Syrian President Bashar al-Assad said the situation in Syria is getting "better," although his government needs more time to "win the battle" against rebels trying to overthrow him.

Al-Assad was speaking in an exclusive interview with the Syrian pro-government TV station Addounia, which will be broadcast Wednesday night; however, excerpts were released this morning (with English subtitles):

Attempting to quell rumors of his whereabouts since the July bombing that killed four of his top regime officials, Assad asserted he was speaking from the presidential palace in Damascus.

Assad also dismissed the prospect of a UN-sanctioned no-fly zone: "It will not happen and even the foreign countries that are against us know it's not possible."

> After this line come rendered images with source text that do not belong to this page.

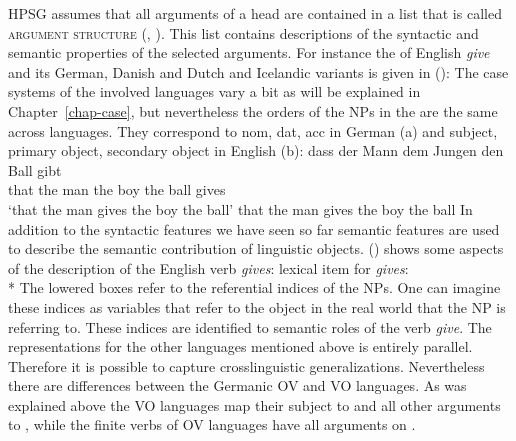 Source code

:HPSG assumes that all arguments of a head are contained in a list that is called \textsc{argument
  structure} (\argst, \citealp{WKD2020a}). This list contains descriptions of the syntactic and semantic properties of
the selected arguments. For instance the \argstl of English \emph{give} and its German, Danish and
Dutch and Icelandic variants is given in ():
\ea
{}
\z
The case systems of the involved languages vary a bit as will be explained in
Chapter~\ref{chap-case}, but nevertheless the orders of the NPs in the \argstl are the same across
languages. They correspond to nom, dat, acc in German (a) and subject, primary object, secondary object
in English (b):
\eal
\ex dass der Mann dem Jungen den Ball gibt\\
    that the man  the boy    the ball gives\\
\glt `that the man gives the boy the ball'
\ex that the man gives the boy the ball
\zl
In addition to the syntactic features we have seen so far semantic features are used to describe the
semantic contribution of linguistic objects. () shows some aspects of the description of the English verb
\emph{gives}:
\ea
lexical item for \emph{gives}:\\*
\z
The lowered boxes refer to the referential indices of the NPs. One can imagine these indices as
variables that refer to the object in the real world that the NP is referring to. These indices are
identified to semantic roles of the verb \emph{give}. The representations for the other languages
mentioned above is entirely parallel. Therefore it is possible to capture crosslinguistic
generalizations. Nevertheless there are differences between the Germanic OV and VO languages. As was
explained above the VO languages map their subject to \spr and all other arguments to \comps, while
the finite verbs of OV languages have all arguments on \comps.



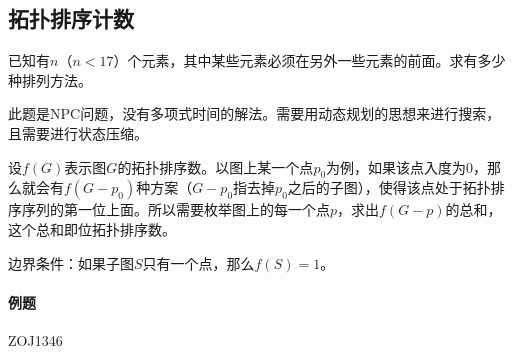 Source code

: 

\subsection{拓扑排序计数}

已知有$n$（$n<17$）个元素，其中某些元素必须在另外一些元素的前面。求有多少种排列方法。

此题是NPC问题，没有多项式时间的解法。需要用动态规划的思想来进行搜索，且需要进行状态压缩。

设$f(G)$表示图$G$的拓扑排序数。以图上某一个点$p_0$为例，如果该点入度为0，那么就会有$f({G - p_0})$种方案（${G - p_0}$指去掉$p_0$之后的子图），使得该点处于拓扑排序序列的第一位上面。所以需要枚举图上的每一个点$p$，求出$f(G - p)$的总和，这个总和即位拓扑排序数。

边界条件：如果子图$S$只有一个点，那么$f(S) = 1$。

\paragraph{例题} ZOJ1346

Turkey’s Foreign Minister Ahmet Davutoglu and France’s President François Hollande are spearheading the proposal for a buffer zone.

Hollande declared Monday that he would recognize a provisional Syrian government as soon as it has been established, and urged rebel leaders to try to do so, reports Le Monde.

Al-Assad's comments come as fighting continues in Damascus and Syria's second-city Aleppo. Opposition groups on Tuesday told reporters they had found up to 400 bodies in the town of Daraya, Al Arabiya reports, in what appears to be the worst massacre since fighting broke out in the country 17 months ago. The Syrian government is in-turn blaming rebels and terrorists for carrying out the massacre.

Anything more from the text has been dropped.